TensorFlow and PyTorch support TPUs. It's pretty painless.

Mehdi2277 · 2 years ago

Having used it heavily it is nowhere near painless. Where can you get a TPU? To train models you basically need to use GCP services. There are multiple services that offer TPU support, Cloud AI Platform, GKE, and Vertex AI. For GPU you can have a machine and run any tf version you like. For tpu you need different nodes depending on tf version. Which tf versions are supported per GCP service is inconsistent. Some versions are supported on Cloud AI Platform but not Vertex AI and vice versa. I have had a lot of difficulty trying to upgrade to recent tf versions and discovering the inconsistent service support.

Additionally many operations that run on GPU but are just unsupported for TPU. Sparse tensors have pretty limited support and there's bunch of models that will crash on TPU and require refactoring. Sometimes pretty heavy thousands of lines refactoring.

edit: Pytorch is even worse. Pytorch does not implement efficient tpu device data loading and generally has poor performance no where comparable to tensorflow/jax numbers. I'm unaware of any pytorch benchmarks where tpu actually wins. For tensorflow/jax if you can get it running and your model suits tpu assumptions (so basic CNN) then yes it can be cost effective. For pytorch even simple cases tend to lose.

Mehdi2277 commented on datetime.utcnow() is now deprecated blog.miguelgrinberg.com/p... · Posted by u/Brajeshwar

selcuka · 2 years ago

> something like 2023.x as pip does

Not sure what you mean by that. The version of pip currently installed on my laptop is 23.3.1. Did you mean some other package, such as pytz?

Mehdi2277 · 2 years ago

23 comes from 2023. Pip uses calendar based versioning. The 23.3.1 means 2023, 3rd quarter, second release. The last number is for bug fix release. The first two numbers are purely date based and do not follow semvar.

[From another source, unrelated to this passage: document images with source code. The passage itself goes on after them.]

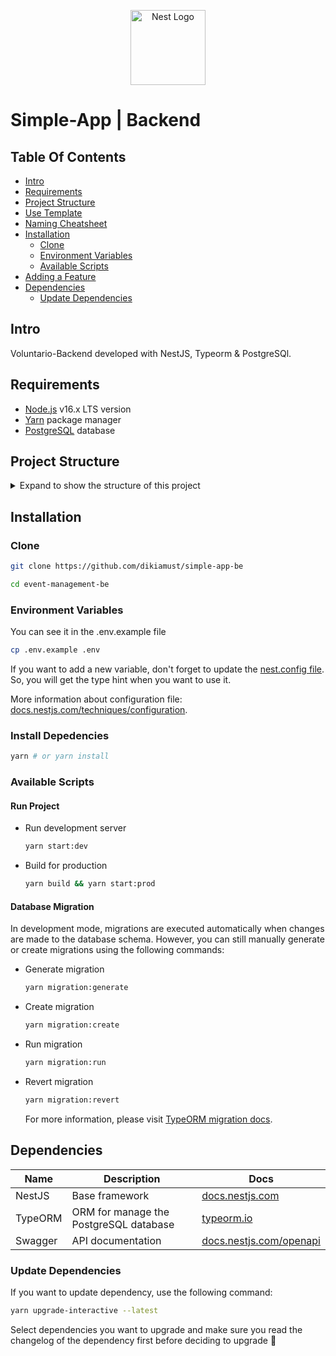 <p align="center">
  <a href="https://nestjs.com/" target="blank"><img src="https://nestjs.com/img/logo-small.svg" width="120" alt="Nest Logo" /></a>
</p>

# Simple-App | Backend

## Table Of Contents

- [Intro](#intro)
- [Requirements](#requirements)
- [Project Structure](#project-structure)
- [Use Template](#use-template)
- [Naming Cheatsheet](#naming-cheatsheet)
- [Installation](#installation)
  - [Clone](#clone)
  - [Environment Variables](#environment-variables)
  - [Available Scripts](#available-scripts)
- [Adding a Feature](#adding-a-feature)
- [Dependencies](#dependencies)
  - [Update Dependencies](#update-dependencies)

## Intro

Voluntario-Backend developed with NestJS, Typeorm & PostgreSQl.

## Requirements

- [Node.js](https://nodejs.org/en/) v16.x LTS version
- [Yarn](https://yarnpkg.com/lang/en/docs/install) package manager
- [PostgreSQL](https://www.postgresql.org/download) database

## Project Structure

<details>
<summary>Expand to show the structure of this project</summary>

```sh
├───src                   # store code in here
    ├───configs           # any config is going here
    ├───database          # any database related is going here
    ├───decorators        # common decorators
    ├───entities          # common entities
    ├───enums             # common enums
    ├───guards            # any related with auth configuration
    ├───helpers           # common helpers
    ├───interceptors      # common interceptors
    ├───interfaces        # common interfaces
    ├───middlewares       # common middlewares
    ├───modules           # store specific module in here
    ├───repositories      # common repositories
    ├───response          # response module
    ├───utils             # utility folder
    └───validators        # common validators
```

</details>

## Installation

### Clone

```sh
git clone https://github.com/dikiamust/simple-app-be

cd event-management-be
```

### Environment Variables

You can see it in the .env.example file

```sh
cp .env.example .env
```

If you want to add a new variable, don't forget to update the [nest.config file](src/configs/nest.config.ts). So, you will get the type hint when you want to use it.

More information about configuration file: [docs.nestjs.com/techniques/configuration](https://docs.nestjs.com/techniques/configuration#custom-configuration-files).

### Install Depedencies

```sh
yarn # or yarn install
```

### Available Scripts

#### Run Project

- Run development server

  ```sh
  yarn start:dev
  ```

- Build for production

  ```sh
  yarn build && yarn start:prod
  ```

#### Database Migration

In development mode, migrations are executed automatically when changes are made to the database schema. However, you can still manually generate or create migrations using the following commands:

- Generate migration

  ```sh
  yarn migration:generate
  ```

- Create migration

  ```sh
  yarn migration:create
  ```

- Run migration

  ```sh
  yarn migration:run
  ```

- Revert migration

  ```sh
  yarn migration:revert
  ```

  For more information, please visit [TypeORM migration docs](https://typeorm.io/migrations).

## Dependencies

| Name    | Description                            | Docs                                                                    |
| ------- | -------------------------------------- | ----------------------------------------------------------------------- |
| NestJS  | Base framework                         | [docs.nestjs.com](https://docs.nestjs.com)                              |
| TypeORM | ORM for manage the PostgreSQL database | [typeorm.io](https://typeorm.io)                                        |
| Swagger | API documentation                      | [docs.nestjs.com/openapi](https://docs.nestjs.com/openapi/introduction) |

### Update Dependencies

If you want to update dependency, use the following command:

```sh
yarn upgrade-interactive --latest
```

Select dependencies you want to upgrade and make sure you read the changelog of the dependency first before deciding to upgrade 🤞
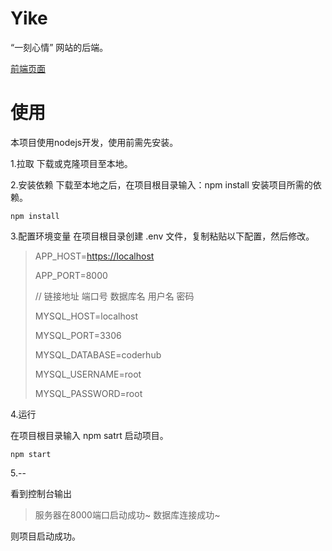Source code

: # Yike

“一刻心情” 网站的后端。

[前端页面](https://github.com/Zbi-i/yike-web)

# 使用

本项目使用nodejs开发，使用前需先安装。

1.拉取 下载或克隆项目至本地。

2.安装依赖 下载至本地之后，在项目根目录输入：npm install  安装项目所需的依赖。

```
npm install
```

3.配置环境变量 在项目根目录创建 .env 文件，复制粘贴以下配置，然后修改。

> APP_HOST=[https://localhost](https://localhost/)
>
> APP_PORT=8000
>
> // 链接地址 端口号 数据库名 用户名 密码
>
> MYSQL_HOST=localhost
>
> MYSQL_PORT=3306
>
> MYSQL_DATABASE=coderhub
>
> MYSQL_USERNAME=root
>
> MYSQL_PASSWORD=root

4.运行

在项目根目录输入 npm satrt 启动项目。

```
npm start
```

 5.--

看到控制台输出

> 服务器在8000端口启动成功~
> 数据库连接成功~

则项目启动成功。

Mehdi2277 commented on The different uses of Python type hints lukeplant.me.uk/blog/post... · Posted by u/BerislavLopac

OJFord · 2 years ago

I'm not sure how a python annotation/type system could possibly do that? If numpy/pandas had different types for different cardinalities it would work today.

You just need those libraries to embrace it really, then you could theoretically have type constructors that provide well-typed NxM matrix types or whatever, allowing you to enforce that [[1,2],[3,4]] is an instance of matrix_t(2, 2).

I don't see how python could possibly make such inferences for arbitrary libraries.

Mehdi2277 · 2 years ago

PEP 646 Variadic generics, https://peps.python.org/pep-0646/, was made for this specific use case but mypy is still working on implementing it. And even with it, it's expected several more peps are needed to make operations on variadic types powerful enough to handle common array operations. numpy/tensorflow/etc do broadcasting a lot and that probably would need a type level operator Broadcast just to encode that. I also expect the type definitions for numpy will go fairly complex similar to template heavy C++ code after they add shape types.